Check every line of the entries for the string "Lemma" and return the ones that contain it.

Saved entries
__________

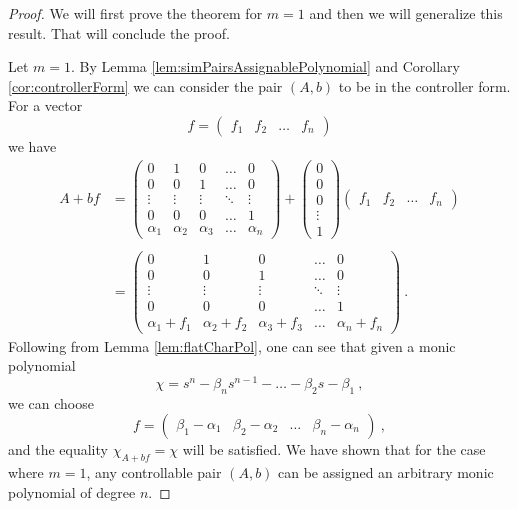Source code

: \begin{proof}
    We will first prove the theorem for $m=1$ and then we will generalize this result. That will conclude the proof.

    Let $m=1$. By Lemma \ref{lem:simPairsAssignablePolynomial} and Corollary \ref{cor:controllerForm} we can consider the pair $(A,b)$ to be in the controller form. For a vector 
    \begin{equation*}
        f=\begin{pmatrix}
            f_1&f_2&\ldots&f_n
        \end{pmatrix}
    \end{equation*}
    we have 
    \begin{align*}
        A+bf&=
        \begin{pmatrix}
			0 & 1 & 0 & \ldots & 0 \\
			0 & 0 & 1 & \ldots & 0 \\
			\vdots & \vdots & \vdots & \ddots & \vdots \\
			0 & 0 & 0 & \ldots & 1 \\
			\alpha_1 & \alpha_2 & \alpha_3 & \ldots & \alpha_n
        \end{pmatrix}
        +
        \begin{pmatrix}
            0 \\
            0 \\
            0 \\
            \vdots \\
            1
        \end{pmatrix}
        \begin{pmatrix}
            f_1&f_2&\ldots&f_n
        \end{pmatrix}
        \\
        \\
        &=
        \begin{pmatrix}
			0 & 1 & 0 & \ldots & 0 \\
			0 & 0 & 1 & \ldots & 0 \\
			\vdots & \vdots & \vdots & \ddots & \vdots \\
			0 & 0 & 0 & \ldots & 1 \\
            \alpha_1+f_1 & \alpha_2+f_2 & \alpha_3+f_3 & \ldots & \alpha_n+f_n
        \end{pmatrix}\ .
    \end{align*}
    Following from Lemma \ref{lem:flatCharPol}, one can see that given a monic polynomial
    $$\chi=s^n-\beta_ns^{n-1}-\ldots-\beta_2s-\beta_1\ ,$$
    we can choose
    $$f=\begin{pmatrix}
        \beta_1-\alpha_1&\beta_2-\alpha_2&\ldots&\beta_n-\alpha_n
    \end{pmatrix}\ ,$$
    and the equality $\chi_{A+bf}=\chi$ will be satisfied. We have shown that for the case where $m=1$, any controllable pair $(A,b)$ can be assigned an arbitrary monic polynomial of degree $n$.


\end{proof}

__________

Expected answer:
    Let $m=1$. By Lemma \ref{lem:simPairsAssignablePolynomial} and Corollary \ref{cor:controllerForm} we can consider the pair $(A,b)$ to be in the controller form. For a vector 
    Following from Lemma \ref{lem:flatCharPol}, one can see that given a monic polynomial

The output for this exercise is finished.